Retrieves a single NomadDataset object by its dataset ID.

This function queries the NOMAD system for a dataset with the specified ID. It leverages the retrieve_datasets function to perform the query, ensuring that only one dataset is returned. If the query returns more or fewer than one dataset, it raises a ValueError indicating an issue with the retrieval process.

Parameters:

Name Type Description Default
dataset_id str

The unique identifier of the dataset to retrieve.

required
use_prod bool

Flag to use the production environment. Defaults to True.

True

Returns:

Name Type Description
NomadDataset NomadDataset

The dataset object corresponding to the provided ID.

Raises:

Type Description
ValueError

If no dataset is found with the provided ID, or if multiple datasets are returned.

Source code in martignac/nomad/datasets.py
@ttl_cache(maxsize=128, ttl=180)
def get_dataset_by_id(dataset_id: str, use_prod: bool = True) -> NomadDataset:
    """
    Retrieves a single NomadDataset object by its dataset ID.

    This function queries the NOMAD system for a dataset with the specified ID. It leverages the `retrieve_datasets`
    function to perform the query, ensuring that only one dataset is returned. If the query returns more or fewer
    than one dataset, it raises a ValueError indicating an issue with the retrieval process.

    Args:
        dataset_id (str): The unique identifier of the dataset to retrieve.
        use_prod (bool, optional): Flag to use the production environment. Defaults to True.

    Returns:
        NomadDataset: The dataset object corresponding to the provided ID.

    Raises:
        ValueError: If no dataset is found with the provided ID, or if multiple datasets are returned.
    """
    datasets = retrieve_datasets(dataset_id=dataset_id, use_prod=use_prod)
    if len(datasets) != 1:
        raise ValueError(f"Problem retrieving dataset {dataset_id}: {datasets}")
    return datasets[0]

retrieve_datasets(dataset_id=None, dataset_name=None, user_id=None, page_size=10, max_datasets=50, use_prod=True)

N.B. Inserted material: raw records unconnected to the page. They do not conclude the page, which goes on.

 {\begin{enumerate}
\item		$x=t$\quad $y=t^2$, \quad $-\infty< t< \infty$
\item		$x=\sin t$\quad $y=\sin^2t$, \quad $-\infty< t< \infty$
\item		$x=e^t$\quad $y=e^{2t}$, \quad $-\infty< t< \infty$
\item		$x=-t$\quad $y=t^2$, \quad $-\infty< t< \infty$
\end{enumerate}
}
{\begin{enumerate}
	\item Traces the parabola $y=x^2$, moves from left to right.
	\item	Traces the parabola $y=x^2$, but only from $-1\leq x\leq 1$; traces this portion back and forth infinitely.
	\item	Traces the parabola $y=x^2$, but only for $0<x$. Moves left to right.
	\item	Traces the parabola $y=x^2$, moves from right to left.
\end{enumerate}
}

Retrieves a list of NomadDataset objects based on the provided filters.

This function queries the NOMAD system for datasets, optionally filtering by dataset ID, dataset name, or user ID. It supports pagination through the page_size parameter and allows limiting the total number of datasets returned with max_datasets. The use_prod flag determines whether to query the production or test environment.

Parameters:

Name Type Description Default
dataset_id str

The unique identifier of the dataset to retrieve. Defaults to None.

None
dataset_name str

The name of the dataset to filter by. Defaults to None.

None
user_id str

The user ID to filter datasets by. Defaults to None.

None
page_size int

The number of datasets to return per page. Defaults to 10.

10
max_datasets int

The maximum number of datasets to retrieve. Defaults to 50.

50
use_prod bool

Flag to use the production environment. Defaults to True.

True

Returns:

Type Description
list[NomadDataset]

list[NomadDataset]: A list of NomadDataset objects matching the query.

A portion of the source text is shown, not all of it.